GDP Drops, But Signs Point to Future Growth
- Jun 25, 2015
The Bureau of Economic Analysis, which tracks U.S. quarterly GDP for the government, always releases three numbers over the course of about two months, revising them further each time. The third estimate is the final one, and it goes down as the historical record as the official growth for the quarter. According to the BEA, it’s based on more complete source data than were available for the second estimate, which in turn is based on more complete data than the first estimate. Yet first estimates tend to get the most attention, regardless of whether they’re a bit too low or a bit too high for comfort. The second estimate gets attention mainly if it’s the sign of a lousy quarter.
That was the case in the first quarter of 2015, which the BEA previously reported as suffering an annualized contraction of 0.7 percent. The third estimate, however, which was published on Wednesday, ameliorated the previous report a bit by finalizing the number as an annualized contraction of 0.2 percent, or just on the negative side of stagnant. A number of factors conspired to drive GDP down in the first quarter, according to the BEA. One particularly potent force was the strong dollar, which squeezed exports, especially of capital goods such as autos and auto parts. Investment in “mining” was also down, by which the government means any kind of mineral extraction from the ground, including oil and gas wells—and that industry is having to adjust to low energy prices.
Underlying some of the drop was also the bitter winter that much of the country endured. Even so, a number of other kinds of contributions to GDP grew in Q1. Consumer spending on services rose, especially health care (which is always rising some) and housing (the cost of which has been rising slowly but steadily since the end of the recession). Businesses also made more inventory investment in the first quarter. What does it mean for the various forms of real estate? One quarter an economic trend does not make, so unless GDP starts contracting in a sustained way—that is, there’s a recession—commercial property owners and managers probably don’t have to worry.

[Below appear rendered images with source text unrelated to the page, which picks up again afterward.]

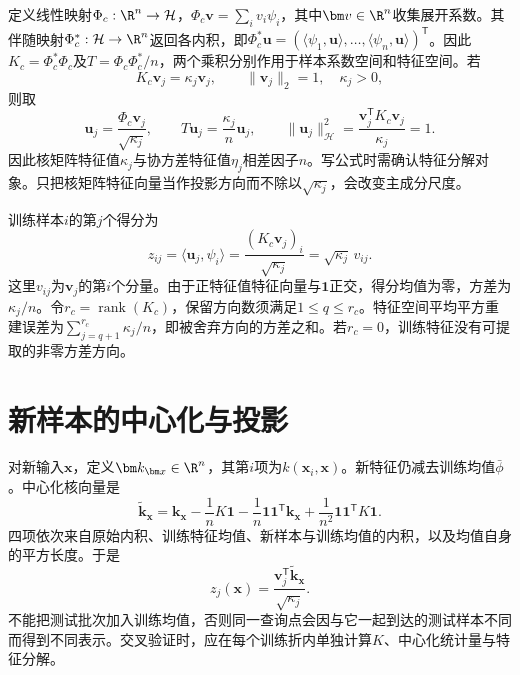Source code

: 定义线性映射$\Phi_c:\R^n\to\mathcal H$，$\Phi_c\bm v=\sum_i v_i\psi_i$，其中$\bm v\in\R^n$收集展开系数。其伴随映射$\Phi_c^*:\mathcal H\to\R^n$返回各内积，即$\Phi_c^*\bm u=(\langle\psi_1,\bm u\rangle,\ldots,\langle\psi_n,\bm u\rangle)^{\mathsf T}$。因此$K_c=\Phi_c^*\Phi_c$及$T=\Phi_c\Phi_c^*/n$，两个乘积分别作用于样本系数空间和特征空间。若
\begin{equation}
 K_c\bm v_j=\kappa_j\bm v_j,\qquad
 \|\bm v_j\|_2=1,\quad\kappa_j>0,
\end{equation}
则取
\begin{equation}
 \bm u_j=\frac{\Phi_c\bm v_j}{\sqrt{\kappa_j}},\qquad
 T\bm u_j=\frac{\kappa_j}{n}\bm u_j,
 \qquad \|\bm u_j\|_{\mathcal H}^2
 =\frac{\bm v_j^{\mathsf T}K_c\bm v_j}{\kappa_j}=1.
 \label{eq:kpca-normalized-direction}
\end{equation}
因此核矩阵特征值$\kappa_j$与协方差特征值$\eta_j$相差因子$n$。写公式时需确认特征分解对象。只把核矩阵特征向量当作投影方向而不除以$\sqrt{\kappa_j}$，会改变主成分尺度。

训练样本$i$的第$j$个得分为
\begin{equation}
 z_{ij}=\langle\bm u_j,\psi_i\rangle
 =\frac{(K_c\bm v_j)_i}{\sqrt{\kappa_j}}
 =\sqrt{\kappa_j}\,v_{ij}.
 \label{eq:kpca-training-score}
\end{equation}
这里$v_{ij}$为$\bm v_j$的第$i$个分量。由于正特征值特征向量与$\bm1$正交，得分均值为零，方差为$\kappa_j/n$。令$r_c=\operatorname{rank}(K_c)$，保留方向数须满足$1\le q\le r_c$。特征空间平均平方重建误差为$\sum_{j=q+1}^{r_c}\kappa_j/n$，即被舍弃方向的方差之和。若$r_c=0$，训练特征没有可提取的非零方差方向。

\section{新样本的中心化与投影}
对新输入$\bm x$，定义$\bm k_{\bm x}\in\R^n$，其第$i$项为$k(\bm x_i,\bm x)$。新特征仍减去训练均值$\bar\phi$。中心化核向量是
\begin{equation}
 \tilde{\bm k}_{\bm x}=\bm k_{\bm x}-\frac1nK\bm1
 -\frac1n\bm1\bm1^{\mathsf T}\bm k_{\bm x}
 +\frac1{n^2}\bm1\bm1^{\mathsf T}K\bm1.
 \label{eq:kpca-test-centering}
\end{equation}
四项依次来自原始内积、训练特征均值、新样本与训练均值的内积，以及均值自身的平方长度。于是
\begin{equation}
 z_j(\bm x)=\frac{\bm v_j^{\mathsf T}\tilde{\bm k}_{\bm x}}{\sqrt{\kappa_j}}.
 \label{eq:kpca-new-score}
\end{equation}
不能把测试批次加入训练均值，否则同一查询点会因与它一起到达的测试样本不同而得到不同表示。交叉验证时，应在每个训练折内单独计算$K$、中心化统计量与特征分解。

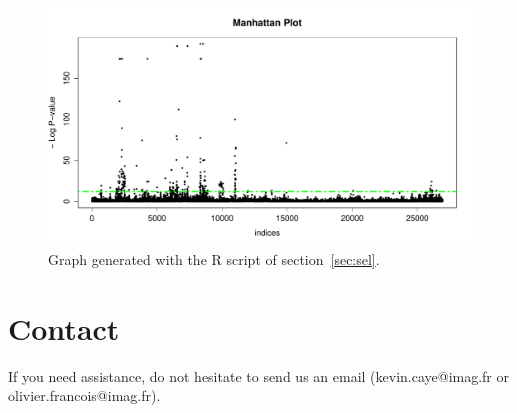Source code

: \documentclass[10pt,a4paper]{article}
\begin{document}

\begin{figure}[h!]\centering
\includegraphics[width=\linewidth]{manhattanPlot.pdf}
\caption{Graph generated with the R script of section~\ref{sec:sel}.}\label{fig:manhattanPlot}
\end{figure} 

\section{Contact}
If you need assistance, do not hesitate to send us an email (kevin.caye@imag.fr or olivier.francois@imag.fr). 



\end{document}
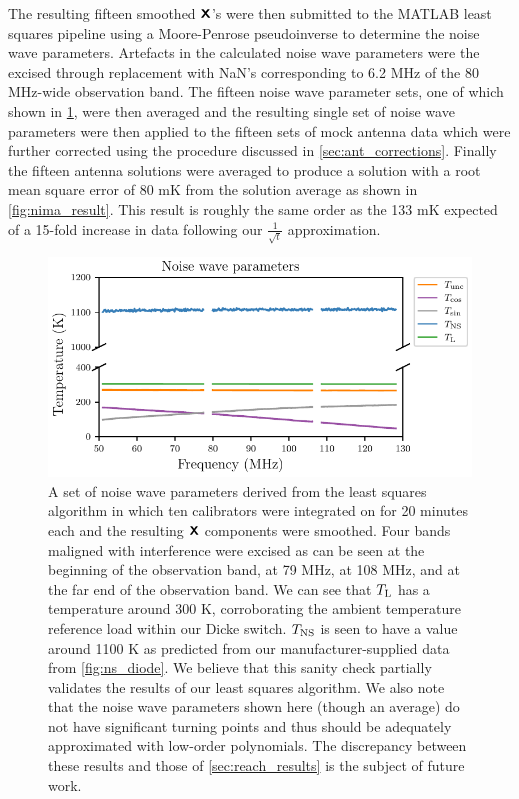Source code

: The resulting fifteen smoothed $\textbf{\textsf{X}}$'s were then submitted to the MATLAB least squares pipeline using a Moore-Penrose pseudoinverse to determine the noise wave parameters. Artefacts in the calculated noise wave parameters were the excised through replacement with NaN’s corresponding to 6.2 MHz of the 80 MHz-wide observation band. The fifteen noise wave parameter sets, one of which shown in \cref{fig:ls_nwps}, were then averaged and the resulting single set of noise wave parameters were then applied to the fifteen sets of mock antenna data which were further corrected using the procedure discussed in \cref{sec:ant_corrections}. Finally the fifteen antenna solutions were averaged to produce a solution with a root mean square error of 80 mK from the solution average as shown in \cref{fig:nima_result}. This result is roughly the same order as the 133 mK expected of a 15-fold increase in data following our $\frac{1}{\sqrt{t}}$ approximation.
\begin{figure}
    \centering
    \includegraphics[width=.8\textwidth]{ls_nwps}
    \caption{A set of noise wave parameters derived from the least squares algorithm in which ten calibrators were integrated on for 20 minutes each and the resulting $\textbf{\textsf{X}}$ components were smoothed. Four bands maligned with interference were excised as can be seen at the beginning of the observation band, at 79 MHz, at 108 MHz, and at the far end of the observation band. We can see that $T_{\mathrm{L}}$ has a temperature around 300 K, corroborating the ambient temperature reference load within our Dicke switch. $T_{\mathrm{NS}}$ is seen to have a value around 1100 K as predicted from our manufacturer-supplied data from \cref{fig:ns_diode}. We believe that this sanity check partially validates the results of our least squares algorithm. We also note that the noise wave parameters shown here (though an average) do not have significant turning points and thus should be adequately approximated with low-order polynomials. The discrepancy between these results and those of \cref{sec:reach_results} is the subject of future work.}
    \label{fig:ls_nwps}
\end{figure}
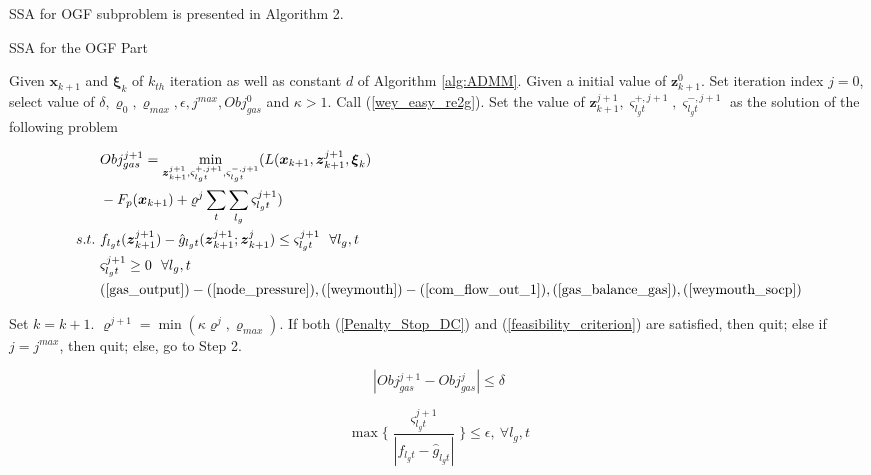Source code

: \documentclass[journal]{IEEEtran}
\begin{document}
SSA for OGF subproblem is presented in Algorithm 2.
\begin{algorithm}[ht]
\caption{SSA for the OGF Part}
\label{alg:Improved_CCP}
\begin{algorithmic}[1]
\STATE Given ${\boldsymbol{{x}}}_{k+1}$ and ${\boldsymbol{{\xi}}}_k$ of $k_{th}$ iteration as well as constant $d$ of Algorithm \ref{alg:ADMM}. Given a initial value of ${\boldsymbol{{z}}}_{k+1}^{0}$. Set iteration index $j=0$, select value of $\delta, \varrho_0, \varrho_{max}, \epsilon, j^{max}, Obj_{gas}^{0}$ and $\kappa>1$.
\STATE Call (\ref{wey_easy_re2g}). Set the value of ${\boldsymbol{{z}}}_{k+1}^{j+1},\varsigma_{l_gt}^{+,j+1},\varsigma_{l_gt}^{-,j+1}$ as the solution of the following problem
\begin{spacing}{0.4}
\begin{equation}
\begin{split}\label{Improved_Penalty_DC_basic_con}
&Obj_{gas}^{j+1}=\min_{{\boldsymbol{{z}}}_{k+1}^{j+1},\varsigma_{l_gt}^{+,j+1},\varsigma_{l_gt}^{-,j+1}}(L({\boldsymbol{{x}}}_{k+1},{\boldsymbol{{z}}}_{k+1}^{j+1},{\boldsymbol{{\xi}}}_{k})\\
&-F_p({\boldsymbol{{x}}}_{k+1})+\varrho^j\sum_{t}\sum_{l_g}\varsigma_{l_gt}^{j+1})\\
s.t.~&f_{l_gt}({\boldsymbol{{z}}}_{k+1}^{j+1})-\hat{g}_{l_gt}({\boldsymbol{{z}}}_{k+1}^{j+1};{\boldsymbol{{z}}}_{k+1}^{j})\le \varsigma_{l_gt}^{j+1}~~\forall l_g,t\\
&\varsigma_{l_gt}^{j+1}\ge 0~~\forall l_g,t\\
&(\ref{gas_output})-(\ref{node_pressure}), (\ref{weymouth})-(\ref{com_flow_out_1}), (\ref{gas_balance_gas}),(\ref{weymouth_socp})
\end{split}
\end{equation}
\end{spacing}
\STATE Set $k=k+1$. $\varrho^{j+1}=\min(\kappa\varrho^j,\varrho_{max})$. If both (\ref{Penalty_Stop_DC}) and (\ref{feasibility_criterion}) are satisfied, then quit; else if $j=j^{max}$, then quit; else, go to Step 2.
\begin{spacing}{0.5}
\begin{equation}\label{Penalty_Stop_DC}
  |Obj_{gas}^{j+1}-Obj_{gas}^{j}|\le\delta
\end{equation}

\begin{equation}\label{feasibility_criterion}
\max\{\frac{\varsigma^{j+1}_{l_gt}}{|f_{l_gt}-\hat{g}_{l_gt}|}\}\le\epsilon,~\forall l_g,t
\end{equation}
\end{spacing}
\end{algorithmic}
\end{algorithm}
\end{document}
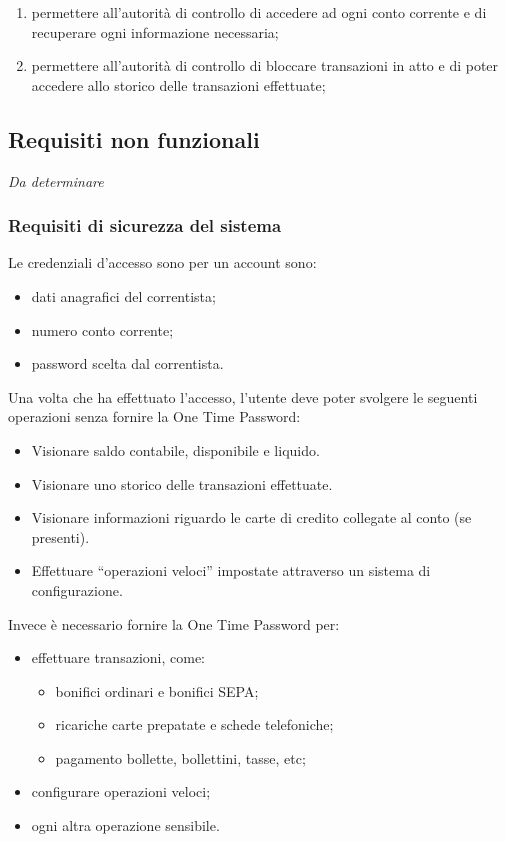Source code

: \begin{enumerate}
\item permettere all'autorità di controllo di accedere ad ogni conto corrente e di recuperare ogni informazione necessaria;
\item permettere all'autorità di controllo di bloccare transazioni in atto e di poter accedere allo storico delle transazioni effettuate;

\end{enumerate}

\subsection{Requisiti non funzionali}

\emph{Da determinare}

\subsubsection{Requisiti di sicurezza del sistema}
 
Le credenziali d'accesso sono per un account sono:
\begin{itemize}
	\item dati anagrafici del correntista;
	\item numero conto corrente;
	\item password scelta dal correntista.
\end{itemize}
	
Una volta che ha effettuato l'accesso,  l'utente deve poter svolgere le seguenti operazioni senza fornire la One Time Password:
\begin{itemize}
	\item Visionare saldo contabile, disponibile e liquido.
	\item Visionare uno storico delle transazioni effettuate.
	\item Visionare informazioni riguardo le carte di credito collegate al conto (se presenti).
	\item Effettuare ``operazioni veloci'' impostate attraverso un sistema di configurazione.
\end{itemize}

Invece è necessario fornire la One Time Password per:
\begin{itemize}
	\item effettuare transazioni, come:
	\begin{itemize}
		\item bonifici ordinari e bonifici SEPA;
		\item ricariche carte prepatate e schede telefoniche;
		\item pagamento bollette, bollettini, tasse, etc;
	\end{itemize}
	\item configurare operazioni veloci;
	\item ogni altra operazione sensibile.
\end{itemize}

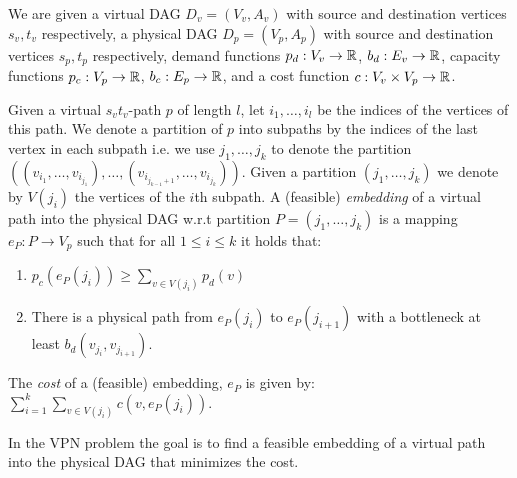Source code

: We are given a virtual DAG $D_v = (V_v, A_v)$ 
with source and destination vertices $s_v, t_v$ respectively, 
a physical DAG $D_p = (V_p, A_p)$
with source and destination vertices $s_p, t_p$ respectively,
demand functions $p_d : V_v \to \mathbb{R}$, $b_d : E_v \to \mathbb{R}$,
capacity functions $p_c : V_p \to \mathbb{R}$, $b_c : E_p \to \mathbb{R}$,
and a cost function $c: V_v \times V_p \to \mathbb{R}$. 

Given a virtual $s_vt_v$-path $p$ of length $l$,
let $i_1, \ldots, i_l$ be the indices of the vertices of this path.
We denote a partition of $p$ into subpaths by the indices of the last vertex in
each subpath i.e. we use $j_1, \ldots, j_k$ to denote the partition 
$((v_{i_1}, \ldots, v_{i_{j_1}}), \ldots, (v_{i_{j_{k-1} + 1}}, \ldots,
v_{i_{j_k}}))$.
Given a partition $(j_1, \ldots, j_k)$ we denote by $V(j_i)$ the vertices of the
$i$th subpath.
A (feasible) \emph{embedding} of a virtual path into the physical DAG 
w.r.t partition $P = (j_1, \ldots,j_k)$ is a mapping $e_P : P \to V_p$ such that
for all $1 \leq i \leq k$ it holds that:
\begin{enumerate}
  \item $p_c(e_P(j_i)) \geq \sum_{v \in V(j_i)} p_d(v)$
  \item There is a physical path from $e_P(j_i)$ to $e_P(j_{i+1})$ with a
  bottleneck at least $b_d(v_{j_i}, v_{j_{i+1}})$.
\end{enumerate}
The \emph{cost} of a (feasible) embedding, $e_P$ is given by:
$\sum_{i = 1}^k \sum_{v \in V(j_i)} c(v, e_P(j_i))$.   

In the  VPN problem the goal is to find a
feasible embedding of a virtual path into the physical DAG that minimizes the
cost.

\begin{figure}[ht]
\centering
\scalebox{1}{

}

\end{figure}
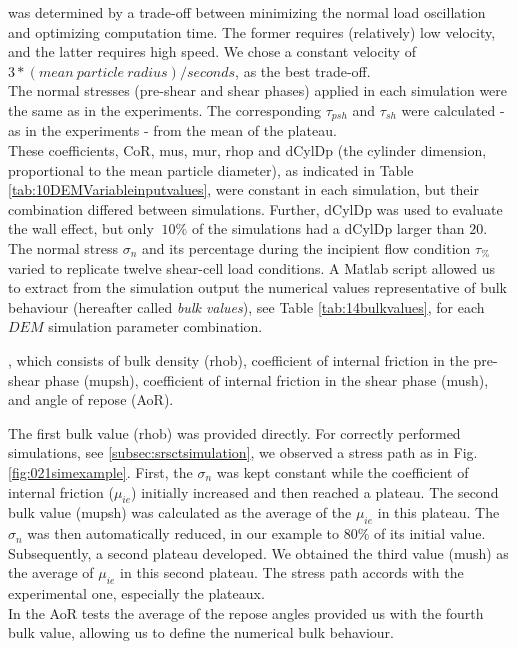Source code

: was determined by a trade-off between minimizing the normal load oscillation and
optimizing computation time. 
The former requires (relatively) low velocity, and the latter requires high
speed.
We chose a constant velocity of $3*(mean ~ particle ~ radius)/seconds$, as the
best trade-off.\\
The normal stresses (pre-shear and shear phases) applied in each simulation were
the same as in the experiments.
The corresponding $\tau_{psh}$ and $\tau_{sh}$ were calculated - as in the experiments - from the mean of the plateau.\\
These coefficients, \ac{CoR}, \ac{mus}, \ac{mur},
\ac{rhop} and \ac{dCylDp} (the cylinder dimension, proportional to the mean
particle diameter), as indicated in Table \ref{tab:10DEMVariableinputvalues}, 
were constant in each simulation, but their combination differed between
simulations.
Further, \ac{dCylDp} was used to evaluate the wall effect, but only $~10\%$ of the
simulations had a \ac{dCylDp} larger than $20$.
The normal stress $\sigma_n$ and its
percentage during the incipient flow condition $\tau_{\%}$
varied to replicate twelve shear-cell load conditions. 
A Matlab script allowed us to extract from the simulation output the numerical
values representative of bulk behaviour (hereafter called \textit{bulk values}),
see Table \ref{tab:14bulkvalues},
for each $DEM$ simulation parameter combination.

, which consists of
 bulk density (\ac{rhob}),
 coefficient of internal friction in the pre-shear phase (\ac{mupsh}),
 coefficient of internal friction in the shear phase (\ac{mush}),
 and angle of repose (\ac{AoR}).
 
 
The first bulk value (\ac{rhob}) was provided directly. 
For correctly performed simulations, see \ref{subsec:srsctsimulation}, we
observed a stress path as in Fig. \ref{fig:021simexample}.
First, the $\sigma_n$ was kept constant while the coefficient of internal
friction ($\mu_{ie}$) initially increased and then reached a plateau.
The second bulk value (\ac{mupsh}) was calculated as the average of the
$\mu_{ie}$ in this plateau.
The $\sigma_n$ was then automatically reduced, in our example to $80 \%$ of
its initial value.
Subsequently, a second plateau developed.
We obtained the third
value (\ac{mush}) as the average of $\mu_{ie}$ in this second plateau.
The stress path accords with the experimental one, especially the plateaux.\\
In the \ac{AoR} tests the average of the repose angles provided us with the fourth
bulk value, allowing us to define the numerical bulk behaviour.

Besides, there are already indications that GDP will bounce back in the second quarter. Maybe not to stellar growth rates, but at least back to a post-recession “normal.” For one thing, since 2011 every weak quarter has been followed by a stronger quarter. That happened in the fourth quarter of 2012 and especially the first quarter of 2014—a time marked by a worse winter than even 2015—when an annualized contraction of more than 2 percent bounced back to expansion of more than 4 percent, two quarters in a row. So far in the second quarter of 2015, economic indicators are mixed, but some of the most important ones, such as job growth, are very much positive. The Q2 BEA estimates, which will be out in July and August, will probably show growth again.